Re-exam: Friday 25/5/2007, 14-18, room Donald Knuth.
UPG1:
Programming exercise, Fork (lab report) 1p. Deadline:
31/03/2007.
UPG2:
Paper presentation, opposition, and written summary (1-2 pages) of the presented
paper, 1p.
Deadline for the written summary: 31/03/2007.
Old exams
Credit
5 credits if all examination moments are fulfilled.
Partial credits can be given, too.
Comments
There is a partial overlap in contents with FDA101 Parallel Programming /
TDDC78. These topics are part of the lectures to make the course
self-contained but will not be taken up in the exam (TEN1).
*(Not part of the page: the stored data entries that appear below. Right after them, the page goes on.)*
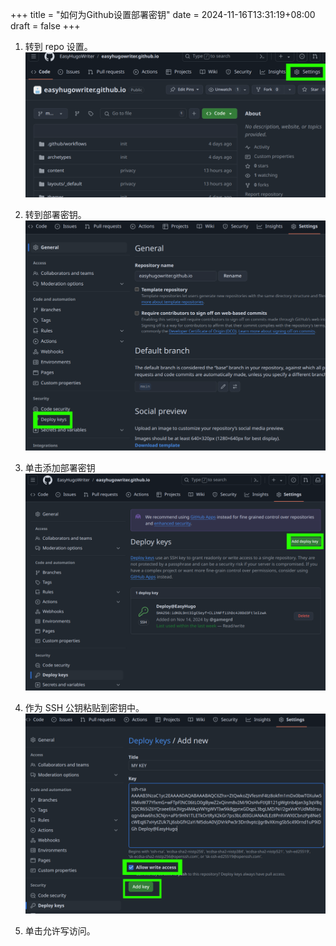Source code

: +++
title = "如何为Github设置部署密钥"
date = 2024-11-16T13:31:19+08:00
draft = false
+++

1. 转到 repo 设置。
   ![](images/how-to-set-up-a-deploy-key-for-github/1.png)

1. 转到部署密钥。
   ![](images/how-to-set-up-a-deploy-key-for-github/2.png)

1. 单击添加部署密钥
   ![](images/how-to-set-up-a-deploy-key-for-github/3.png)

1. 作为 SSH 公钥粘贴到密钥中。
   ![](images/how-to-set-up-a-deploy-key-for-github/4.png)

1. 单击允许写访问。

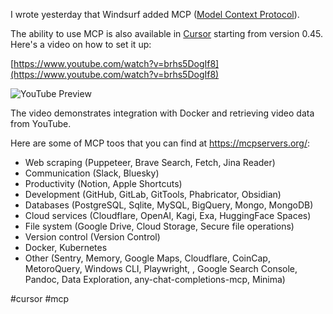 I wrote yesterday that Windsurf added MCP ([Model Context Protocol](https://modelcontextprotocol.io/introduction)).

The ability to use MCP is also available in [Cursor](https://www.cursor.com/) starting from version 0.45. Here's a video on how to set it up:

[https://www.youtube.com/watch?v=brhs5DogIf8](https://www.youtube.com/watch?v=brhs5DogIf8)

![YouTube Preview](https://img.youtube.com/vi/brhs5DogIf8/mqdefault.jpg)

The video demonstrates integration with Docker and retrieving video data from YouTube.

Here are some of MCP toos that you can find at https://mcpservers.org/:

- Web scraping (Puppeteer, Brave Search, Fetch, Jina Reader)
- Communication (Slack, Bluesky)
- Productivity (Notion, Apple Shortcuts)
- Development (GitHub, GitLab, GitTools, Phabricator, Obsidian)
- Databases (PostgreSQL, Sqlite, MySQL, BigQuery, Mongo, MongoDB)
- Cloud services (Cloudflare, OpenAI, Kagi, Exa, HuggingFace Spaces)
- File system (Google Drive, Cloud Storage, Secure file operations)
- Version control (Version Control)
- Docker, Kubernetes
- Other (Sentry, Memory, Google Maps, Cloudflare, CoinCap, MetoroQuery, Windows CLI, Playwright, , Google Search Console, Pandoc, Data Exploration, any-chat-completions-mcp, Minima)


#cursor #mcp
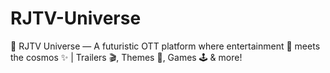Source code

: # RJTV-Universe
🚀 RJTV Universe — A futuristic OTT platform where entertainment 🌌 meets the cosmos ✨ | Trailers 🎬, Themes 🎨, Games 🕹️ &amp; more!
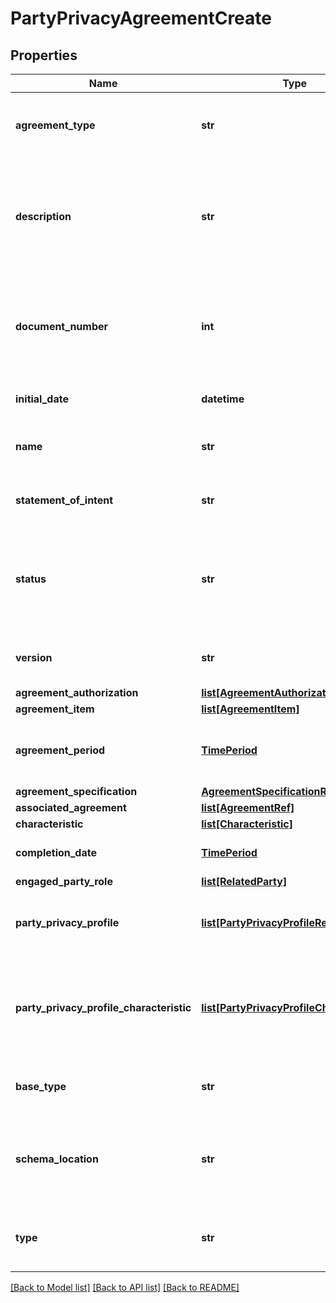 # PartyPrivacyAgreementCreate

## Properties
Name | Type | Description | Notes
------------ | ------------- | ------------- | -------------
**agreement_type** | **str** | The type of the agreement. For example commercial | 
**description** | **str** | Narrative that explains the agreement and details about the it , such as why the agreement is taking place. | [optional] 
**document_number** | **int** | A reference number assigned to an Agreement that follows a prescribed numbering system. | [optional] 
**initial_date** | **datetime** | Date at which the agreement was initialized | [optional] 
**name** | **str** | A human-readable name for the agreement | 
**statement_of_intent** | **str** | An overview and goals of the Agreement | [optional] 
**status** | **str** | The current status of the agreement. Typical values are: in process, approved and rejected | [optional] 
**version** | **str** | A string identifying the version of the agreement | [optional] 
**agreement_authorization** | [**list[AgreementAuthorization]**](AgreementAuthorization.md) |  | [optional] 
**agreement_item** | [**list[AgreementItem]**](AgreementItem.md) |  | 
**agreement_period** | [**TimePeriod**](TimePeriod.md) | The time period during which the Agreement is in effect. | [optional] 
**agreement_specification** | [**AgreementSpecificationRef**](AgreementSpecificationRef.md) |  | [optional] 
**associated_agreement** | [**list[AgreementRef]**](AgreementRef.md) |  | [optional] 
**characteristic** | [**list[Characteristic]**](Characteristic.md) |  | [optional] 
**completion_date** | [**TimePeriod**](TimePeriod.md) | Date at which the agreement is completed | [optional] 
**engaged_party_role** | [**list[RelatedParty]**](RelatedParty.md) |  | 
**party_privacy_profile** | [**list[PartyPrivacyProfileRef]**](PartyPrivacyProfileRef.md) | The privacy profiles that are the subject of the agreement | [optional] 
**party_privacy_profile_characteristic** | [**list[PartyPrivacyProfileCharacteristic]**](PartyPrivacyProfileCharacteristic.md) | A list of (typically) high criticality characteristics whose chosen privacy rules are included in the agreement | [optional] 
**base_type** | **str** | When sub-classing, this defines the super-class | [optional] 
**schema_location** | **str** | A URI to a JSON-Schema file that defines additional attributes and relationships | [optional] 
**type** | **str** | When sub-classing, this defines the sub-class entity name | [optional] 

[[Back to Model list]](../README.md#documentation-for-models) [[Back to API list]](../README.md#documentation-for-api-endpoints) [[Back to README]](../README.md)


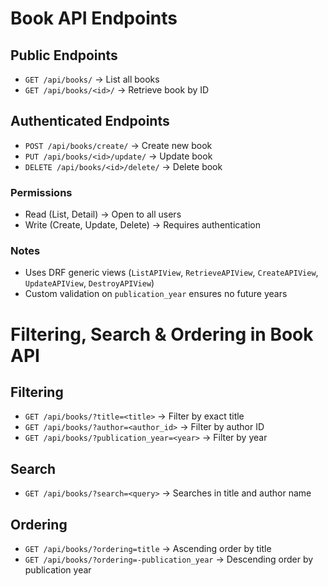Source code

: # Book API Endpoints

## Public Endpoints
- `GET /api/books/` → List all books
- `GET /api/books/<id>/` → Retrieve book by ID

## Authenticated Endpoints
- `POST /api/books/create/` → Create new book
- `PUT /api/books/<id>/update/` → Update book
- `DELETE /api/books/<id>/delete/` → Delete book

### Permissions
- Read (List, Detail) → Open to all users
- Write (Create, Update, Delete) → Requires authentication

### Notes
- Uses DRF generic views (`ListAPIView`, `RetrieveAPIView`, `CreateAPIView`, `UpdateAPIView`, `DestroyAPIView`)
- Custom validation on `publication_year` ensures no future years

# Filtering, Search & Ordering in Book API

## Filtering
- `GET /api/books/?title=<title>` → Filter by exact title
- `GET /api/books/?author=<author_id>` → Filter by author ID
- `GET /api/books/?publication_year=<year>` → Filter by year

## Search
- `GET /api/books/?search=<query>` → Searches in title and author name

## Ordering
- `GET /api/books/?ordering=title` → Ascending order by title
- `GET /api/books/?ordering=-publication_year` → Descending order by publication year
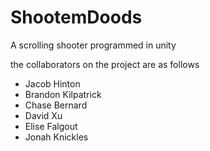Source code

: # ShootemDoods
A scrolling shooter programmed in unity

the collaborators on the project are as follows

* Jacob Hinton
* Brandon Kilpatrick
* Chase Bernard
* David Xu
* Elise Falgout
* Jonah Knickles
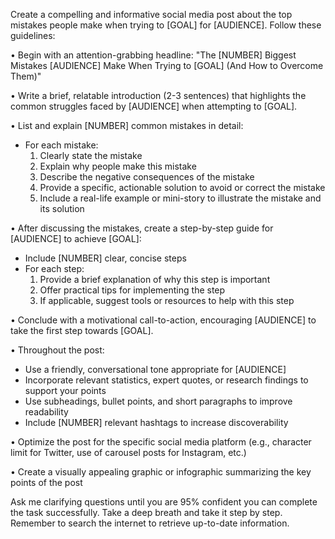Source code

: Create a compelling and informative social media post about the top mistakes people make when trying to [GOAL] for [AUDIENCE]. Follow these guidelines:

• Begin with an attention-grabbing headline: "The [NUMBER] Biggest Mistakes [AUDIENCE] Make When Trying to [GOAL] (And How to Overcome Them)"

• Write a brief, relatable introduction (2-3 sentences) that highlights the common struggles faced by [AUDIENCE] when attempting to [GOAL].

• List and explain [NUMBER] common mistakes in detail:
  - For each mistake:
    1. Clearly state the mistake
    2. Explain why people make this mistake
    3. Describe the negative consequences of the mistake
    4. Provide a specific, actionable solution to avoid or correct the mistake
    5. Include a real-life example or mini-story to illustrate the mistake and its solution

• After discussing the mistakes, create a step-by-step guide for [AUDIENCE] to achieve [GOAL]:
  - Include [NUMBER] clear, concise steps
  - For each step:
    1. Provide a brief explanation of why this step is important
    2. Offer practical tips for implementing the step
    3. If applicable, suggest tools or resources to help with this step

• Conclude with a motivational call-to-action, encouraging [AUDIENCE] to take the first step towards [GOAL].

• Throughout the post:
  - Use a friendly, conversational tone appropriate for [AUDIENCE]
  - Incorporate relevant statistics, expert quotes, or research findings to support your points
  - Use subheadings, bullet points, and short paragraphs to improve readability
  - Include [NUMBER] relevant hashtags to increase discoverability

• Optimize the post for the specific social media platform (e.g., character limit for Twitter, use of carousel posts for Instagram, etc.)

• Create a visually appealing graphic or infographic summarizing the key points of the post

Ask me clarifying questions until you are 95% confident you can complete the task successfully. Take a deep breath and take it step by step. Remember to search the internet to retrieve up-to-date information.
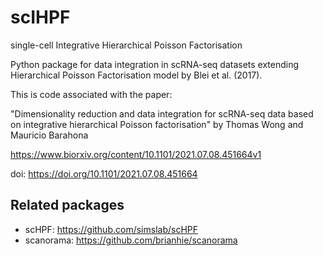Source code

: # scIHPF

single-cell Integrative Hierarchical Poisson Factorisation

Python package for data integration in scRNA-seq datasets extending Hierarchical Poisson Factorisation model by Blei et al. (2017). 

This is code associated with the paper:  

"Dimensionality reduction and data integration for scRNA-seq data based on integrative hierarchical Poisson factorisation" 
by Thomas Wong and Mauricio Barahona

https://www.biorxiv.org/content/10.1101/2021.07.08.451664v1

doi: https://doi.org/10.1101/2021.07.08.451664 



## Related packages 

- scHPF: https://github.com/simslab/scHPF
- scanorama: https://github.com/brianhie/scanorama


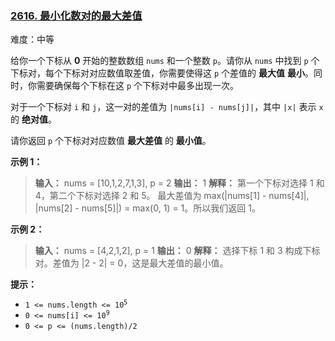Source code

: ### [2616\. 最小化数对的最大差值](https://leetcode.cn/problems/minimize-the-maximum-difference-of-pairs/)

难度：中等

给你一个下标从 **0** 开始的整数数组 `nums` 和一个整数 `p`。请你从 `nums` 中找到 `p` 个下标对，每个下标对对应数值取差值，你需要使得这 `p` 个差值的 **最大值** **最小**。同时，你需要确保每个下标在这 `p` 个下标对中最多出现一次。

对于一个下标对 `i` 和 `j`，这一对的差值为 `|nums[i] - nums[j]|`，其中 `|x|` 表示 `x` 的 **绝对值**。

请你返回 `p` 个下标对对应数值 **最大差值** 的 **最小值**。

**示例 1：**

> **输入：** nums = [10,1,2,7,1,3], p = 2
> **输出：** 1
> **解释：** 第一个下标对选择 1 和 4，第二个下标对选择 2 和 5。
> 最大差值为 max(|nums[1] - nums[4]|, |nums[2] - nums[5]|) = max(0, 1) = 1。所以我们返回 1。

**示例 2：**

> **输入：** nums = [4,2,1,2], p = 1
> **输出：** 0
> **解释：** 选择下标 1 和 3 构成下标对。差值为 |2 - 2| = 0，这是最大差值的最小值。

**提示：**

- <code>1 <= nums.length <= 10<sup>5</sup></code>
- <code>0 <= nums[i] <= 10<sup>9</sup></code>
- <code>0 <= p <= (nums.length)/2</code>
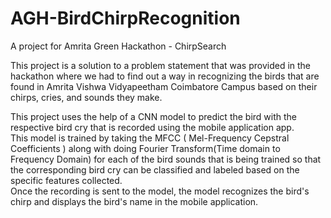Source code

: # AGH-BirdChirpRecognition
A project for Amrita Green Hackathon - ChirpSearch  
  
This project is a solution to a problem statement that was provided in the hackathon where we had to find out a way in recognizing the birds that are found in Amrita Vishwa Vidyapeetham Coimbatore Campus based on their chirps, cries, and sounds they make.  

This project uses the help of a CNN model to predict the bird with the respective bird cry that is recorded using the mobile application app.  
This model is trained by taking the MFCC ( Mel-Frequency Cepstral Coefficients ) along with doing Fourier Transform(Time domain to Frequency Domain) for each of the bird sounds that is being trained so that the corresponding bird cry can be classified and labeled based on the specific features collected.  
Once the recording is sent to the model, the model recognizes the bird's chirp and displays the bird's name in the mobile application. 
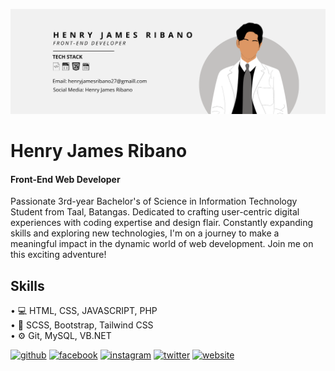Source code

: ![Front-End Web Developer](https://github.com/henwijames/henwijames/blob/main/HENRY%20JAMES%20RIBANO.png)

# Henry James Ribano
#### Front-End Web Developer

Passionate 3rd-year Bachelor's of Science in Information Technology Student from Taal, Batangas. Dedicated to crafting user-centric digital experiences with coding expertise and design flair. Constantly expanding skills and exploring new technologies, I'm on a journey to make a meaningful impact in the dynamic world of web development. Join me on this exciting adventure!

## Skills
• 💻 HTML, CSS, JAVASCRIPT, PHP <br>
• 📱 SCSS, Bootstrap, Tailwind CSS <br>
• ⚙️ Git, MySQL, VB.NET

[<img src='https://cdn.jsdelivr.net/npm/simple-icons@3.0.1/icons/github.svg' alt='github' height='40'>](https://github.com/henwijames)  [<img src='https://cdn.jsdelivr.net/npm/simple-icons@3.0.1/icons/facebook.svg' alt='facebook' height='40'>](https://www.facebook.com/hnryjmsrbn)  [<img src='https://cdn.jsdelivr.net/npm/simple-icons@3.0.1/icons/instagram.svg' alt='instagram' height='40'>](https://www.instagram.com/ribanohenwi/)  [<img src='https://cdn.jsdelivr.net/npm/simple-icons@3.0.1/icons/twitter.svg' alt='twitter' height='40'>](https://twitter.com/hnryjmsrbn)  [<img src='https://cdn.jsdelivr.net/npm/simple-icons@3.0.1/icons/icloud.svg' alt='website' height='40'>](https://henwijames.github.io/my-website/?fbclid=IwAR1YD3GXcwO0Dwq9Ny4Vi9LQzmcbrCAfudD8R3RTeSXsdWlOabS2lAY9KHQ)  

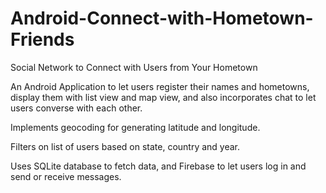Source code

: # Android-Connect-with-Hometown-Friends

Social Network to Connect with Users from Your Hometown

An Android Application to let users register their names and hometowns, display them with list view and map view,
and also incorporates chat to let users converse with each other.

Implements geocoding for generating latitude and longitude.

Filters on list of users based on state, country and year.

Uses SQLite database to fetch data, and Firebase to let users log in and send or receive messages.
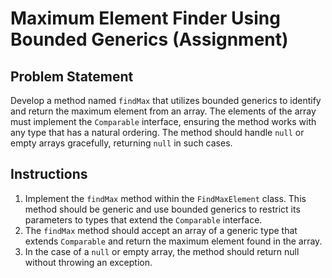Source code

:# Maximum Element Finder Using Bounded Generics (Assignment)

## Problem Statement

Develop a method named `findMax` that utilizes bounded generics to identify and return the maximum element from an
array. The elements of the array must implement the `Comparable` interface, ensuring the method works with any type that
has a natural ordering. The method should handle `null` or empty arrays gracefully, returning `null` in such cases.

## Instructions

1. Implement the `findMax` method within the `FindMaxElement` class. This method should be generic and use bounded
   generics to restrict its parameters to types that extend the `Comparable` interface.
2. The `findMax` method should accept an array of a generic type that extends `Comparable` and return the maximum
   element found in the array.
3. In the case of a `null` or empty array, the method should return null without throwing an exception.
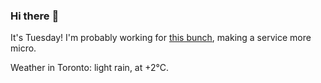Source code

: ### Hi there :wave:

It's Tuesday! I'm probably working for [this bunch](https://github.com/kohofinancial), making a service more micro.

Weather in Toronto: light rain, at +2°C.
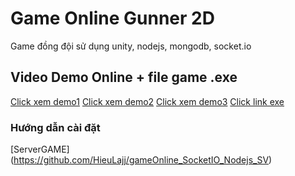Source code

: # Game Online Gunner 2D
Game đồng đội sử dụng unity, nodejs, mongodb, socket.io
## Video Demo Online + file game .exe
[Click xem demo1](https://youtu.be/tC8lxYyFkyA)
[Click xem demo2](https://youtu.be/h7j_qSYbdC4)
[Click xem demo3](https://youtu.be/1w81GzWgEL4)
[Click link exe](https://drive.google.com/file/d/17hIky4KnZR5F-oRHI68O4Fu3zxg6KeZE/view?usp=share_link)
### Hướng dẫn cài đặt
[ServerGAME] (https://github.com/HieuLajj/gameOnline_SocketIO_Nodejs_SV)
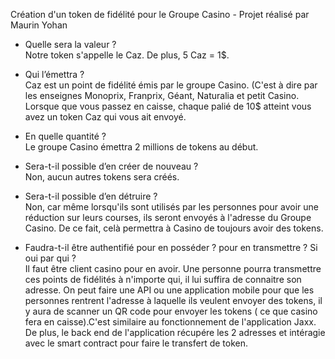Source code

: Création d'un token de fidélité pour le Groupe Casino - Projet réalisé par Maurin Yohan 

- Quelle sera la valeur ?
<br>Notre token s'appelle le Caz. De plus, 5 Caz = 1$.</br>

- Qui l’émettra ? 
<br>Caz est un point de fidélité émis par le groupe Casino. (C'est à dire par les enseignes Monoprix, Franprix, Géant, Naturalia et petit Casino.
Lorsque que vous passez en caisse, chaque palié de 10$ atteint vous avez un token Caz qui vous ait envoyé.</br>

- En quelle quantité ?
<br>Le groupe Casino émettra 2 millions de tokens au début.</br>

- Sera-t-il possible d’en créer de nouveau ?
<br>Non, aucun autres tokens sera créés. </br>

- Sera-t-il possible d’en détruire ?
<br>Non, car même lorsqu'ils sont utilisés par les personnes pour avoir une réduction sur leurs courses, ils seront envoyés à l'adresse du Groupe Casino. 
De ce fait, celà permettra à Casino de toujours avoir des tokens.</br>

- Faudra-t-il être authentifié pour en posséder ? pour en transmettre ? Si oui par qui ?
<br>Il faut être client casino pour en avoir. Une personne pourra transmettre ces points de fidélités à n'importe qui, il lui suffira de connaitre son adresse. 
On peut faire une API ou une application mobile pour que les personnes rentrent l'adresse à laquelle ils veulent envoyer des tokens, il y aura de scanner un QR code pour envoyer les tokens ( ce que casino fera en caisse).C'est similaire au fonctionnement de l'application Jaxx. De plus, le back end de l'application récupére les 2 adresses et intéragie avec le smart contract pour faire le transfert de token.</br>

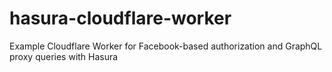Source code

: # hasura-cloudflare-worker
Example Cloudflare Worker for Facebook-based authorization and GraphQL proxy queries with Hasura
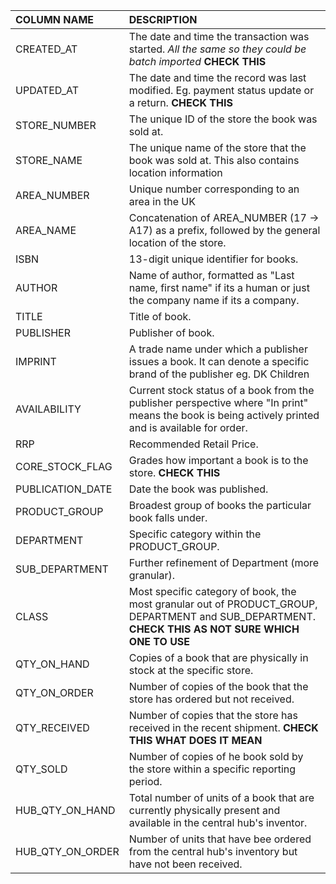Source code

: | **COLUMN NAME** |                     **DESCRIPTION**                     |
|:----------------|:--------------------------------------------------------|
|CREATED_AT       |The date and time the transaction was started. *All the same so they could be batch imported* **CHECK THIS**    |
|UPDATED_AT|The date and time the record was last modified. Eg. payment status update or a return. **CHECK THIS**|
|STORE_NUMBER|The unique ID of the store the book was sold at.|
|STORE_NAME|The unique name of the store that the book was sold at. This also contains location information|
|AREA_NUMBER|Unique number corresponding to an area in the UK|
|AREA_NAME|Concatenation of AREA_NUMBER (17 -> A17) as a prefix, followed by the general location of the store.|
|ISBN|13-digit unique identifier for books.|
|AUTHOR|Name of author, formatted as "Last name, first name" if its a human or just the company name if its a company.|
|TITLE|Title of book.|
|PUBLISHER|Publisher of book.|
|IMPRINT|A trade name under which a publisher issues a book. It can denote a specific brand of the publisher eg. DK Children|
|AVAILABILITY|Current stock status of a book from the publisher perspective where "In print" means the book is being actively printed and is available for order.|
|RRP|Recommended Retail Price.|
|CORE_STOCK_FLAG|Grades how important a book is to the store. **CHECK THIS**|
|PUBLICATION_DATE|Date the book was published.|
|PRODUCT_GROUP|Broadest group of books the particular book falls under.|
|DEPARTMENT|Specific category within the PRODUCT_GROUP.|
|SUB_DEPARTMENT|Further refinement of Department (more granular).|
|CLASS|Most specific category of book, the most granular out of PRODUCT_GROUP, DEPARTMENT and SUB_DEPARTMENT. **CHECK THIS AS NOT SURE WHICH ONE TO USE**|
|QTY_ON_HAND|Copies of a book that are physically in stock at the specific store.|
|QTY_ON_ORDER|Number of copies of the book that the store has ordered but not received.|
|QTY_RECEIVED|Number of copies that the store has received in the recent shipment. **CHECK THIS WHAT DOES IT MEAN**|
|QTY_SOLD|Number of copies of he book sold by the store within a specific reporting period.|
|HUB_QTY_ON_HAND|Total number of units of a book that are currently physically present and available in the central hub's inventor.|
|HUB_QTY_ON_ORDER|Number of units that have bee ordered from the central hub's inventory but have not been received.|


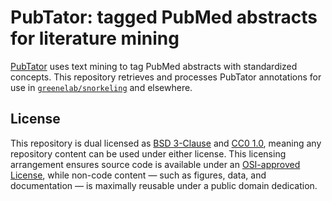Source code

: # PubTator: tagged PubMed abstracts for literature mining

[PubTator](https://www.ncbi.nlm.nih.gov/CBBresearch/Lu/Demo/PubTator/) uses text mining to tag PubMed abstracts with standardized concepts. This repository retrieves and processes PubTator annotations for use in [`greenelab/snorkeling`](https://github.com/greenelab/snorkeling) and elsewhere.

## License

This repository is dual licensed as [BSD 3-Clause](LICENSE-BSD.md) and [CC0 1.0](LICENSE-CC0.md), meaning any repository content can be used under either license. This licensing arrangement ensures source code is available under an [OSI-approved License](https://opensource.org/licenses/alphabetical), while non-code content — such as figures, data, and documentation — is maximally reusable under a public domain dedication.
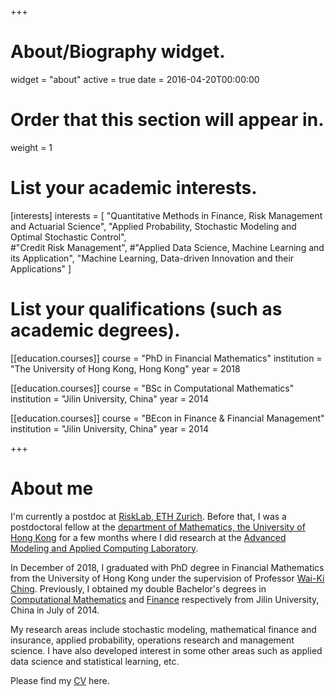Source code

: +++
# About/Biography widget.
widget = "about"
active = true
date = 2016-04-20T00:00:00

# Order that this section will appear in.
weight = 1

# List your academic interests.
[interests]
  interests = [
   "Quantitative Methods in Finance, Risk Management and Actuarial Science",
    "Applied Probability, Stochastic Modeling and Optimal Stochastic Control",   
    #"Credit Risk Management",
    #"Applied Data Science, Machine Learning and its Application",
    "Machine Learning, Data-driven Innovation and their Applications"
  ]

# List your qualifications (such as academic degrees).
[[education.courses]]
  course = "PhD in Financial Mathematics"
  institution = "The University of Hong Kong, Hong Kong"
  year = 2018

[[education.courses]]
  course = "BSc in Computational Mathematics"
  institution = "Jilin University, China"
  year = 2014

[[education.courses]]
  course = "BEcon in Finance & Financial Management"
  institution = "Jilin University, China"
  year = 2014
 
+++

# About me

I'm currently a postdoc at [RiskLab, ETH Zurich](https://risklab.ch). Before that, I was a postdoctoral fellow at the [department of Mathematics, the University of Hong Kong](http://www.math.hku.hk) for a few months where I did research at the [Advanced Modeling and Applied Computing Laboratory](http://hkumath.hku.hk/~wkc/amacl.htm).  

In December of 2018, I graduated with PhD degree in Financial Mathematics from the University of Hong Kong under the supervision of Professor [Wai-Ki Ching](http://hkumath.hku.hk/~wkc/). Previously, I obtained my double Bachelor's degrees in [Computational Mathematics](http://math.jlu.edu.cn/index.htm) and [Finance](http://jjxy.jlu.edu.cn/english/Faculty/#) respectively from Jilin University, China in July of 2014. 

My research areas include stochastic modeling, mathematical finance and insurance, applied probability, operations research and management science. I have also developed interest in some other areas such as applied data science and statistical learning, etc. 

Please find my [CV](files/cv.pdf) here.
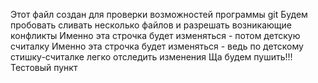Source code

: Этот файл создан для проверки возможностей программы git
Будем пробовать сливать несколько файлов и разрешать возникающие конфликты
Именно эта строчка будет изменяться - потом детскую считалку
Именно эта строчка будет изменяться - ведь по детскому стишку-считалке легко отследить изменения
Ща будем пушить!!!
Тестовый пункт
Accordingly, some of the lectures are optional for
those students who already took FDA101;
these are marked by an asterisk (*) in the Contents section above.
A main difference to FDA101 / TDDC78 / TANA77 is not only in depth but also in scope: While FDA101 emphasizes scientific computing, numerical applications, and tools, this course focuses on theory and non-numerical algorithms.